Opened 2 months ago
Closed 2 weeks ago
#35778 closed Cleanup/optimization (fixed)
Use native JSONObject on Postgres 16+ with server side bindings
Reported by: | john-parton | Owned by: | john-parton |
---|---|---|---|
Component: | Database layer (models, ORM) | Version: | dev |
Severity: | Normal | Keywords: | |
Cc: | Simon Charette, Sarah Boyce, Mariusz Felisiak, Sage Abdullah | Triage Stage: | Ready for checkin |
Has patch: | yes | Needs documentation: | no |
Needs tests: | no | Patch needs improvement: | no |
Easy pickings: | no | UI/UX: | no |
Description (last modified by )
JSONObject on Postgres 16 with server side bindings recently resulted in a crash. The most recent fix is to fallback to the use of jsonb_build_object on postgres 16 when using server side bindings.
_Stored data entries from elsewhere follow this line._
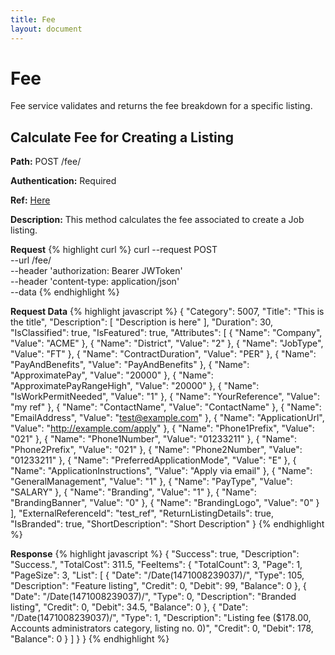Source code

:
 ```yaml
---
title: Fee
layout: document
---
```

# Fee
Fee service validates and returns the fee breakdown for a specific listing.

## Calculate Fee for Creating a Listing
**Path:** POST /fee/

**Authentication:** Required

**Ref:** [Here](http://developer.trademe.co.nz/api-reference/selling-methods/retrieve-fees-for-listing-an-item/) 

**Description:** This method calculates the fee associated to create a Job listing.   

**Request**
{% highlight curl %}
curl --request POST \
  --url /fee/ \
  --header 'authorization: Bearer JWToken' \
  --header 'content-type: application/json' \
  --data <Request Data> 
{% endhighlight %}

**Request Data**
{% highlight javascript %}
{
    "Category": 5007,
    "Title": "This is the title",
    "Description": [ "Description is here" ],
    "Duration": 30,
    "IsClassified": true,
    "IsFeatured": true,
    "Attributes": [
        { "Name": "Company", "Value": "ACME" }, 
        { "Name": "District", "Value": "2" },
        { "Name": "JobType", "Value": "FT" },
        { "Name": "ContractDuration", "Value": "PER" },
        { "Name": "PayAndBenefits", "Value": "PayAndBenefits" },
        { "Name": "ApproximatePay", "Value": "20000" },
        { "Name": "ApproximatePayRangeHigh", "Value": "20000" },
        { "Name": "IsWorkPermitNeeded", "Value": "1" },
        { "Name": "YourReference", "Value": "my ref" },
        { "Name": "ContactName", "Value": "ContactName" },
        { "Name": "EmailAddress", "Value": "test@example.com" },
        { "Name": "ApplicationUrl", "Value": "http://example.com/apply" },
        { "Name": "Phone1Prefix", "Value": "021" },
        { "Name": "Phone1Number", "Value": "01233211" },
        { "Name": "Phone2Prefix", "Value": "021" },
        { "Name": "Phone2Number", "Value": "01233211" },
        { "Name": "PreferredApplicationMode", "Value": "E" },
        { "Name": "ApplicationInstructions", "Value": "Apply via email" },
        { "Name": "GeneralManagement", "Value": "1" },
        { "Name": "PayType", "Value": "SALARY" },
        { "Name": "Branding", "Value": "1" },
        { "Name": "BrandingBanner", "Value": "0" },
        { "Name": "BrandingLogo", "Value": "0" }
        ],
    "ExternalReferenceId": "test_ref",
    "ReturnListingDetails": true,
    "IsBranded": true,
    "ShortDescription": "Short Description"
}
{% endhighlight %}

**Response**
{% highlight javascript %}
{
  "Success": true,
  "Description": "Success.",
  "TotalCost": 311.5,
  "FeeItems": {
    "TotalCount": 3,
    "Page": 1,
    "PageSize": 3,
    "List": [
      {
        "Date": "/Date(1471008239037)/",
        "Type": 105,
        "Description": "Feature listing",
        "Credit": 0,
        "Debit": 99,
        "Balance": 0
      },
      {
        "Date": "/Date(1471008239037)/",
        "Type": 0,
        "Description": "Branded listing",
        "Credit": 0,
        "Debit": 34.5,
        "Balance": 0
      },
      {
        "Date": "/Date(1471008239037)/",
        "Type": 1,
        "Description": "Listing fee ($178.00, Accounts administrators category, listing no. 0)",
        "Credit": 0,
        "Debit": 178,
        "Balance": 0
      }
    ]
  }
}
{% endhighlight %}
See https://code.djangoproject.com/ticket/35734
And https://github.com/django/django/pull/18549
It is possible to use the native JSONObject with server side bindings, but it requires a little bit of use of cast
.
See https://github.com/django/django/commit/0f53d48115ba0295cefea33512dc146caad39443
There are two minor issues:
- Should Postgres 16 *without* server-side bindings use "cast" even though it's not strictly necessary? It it desirable or preferable to keep the generated SQL the same when toggling the server-side binding feature? I mentioned digging through logs as one example where it might matter.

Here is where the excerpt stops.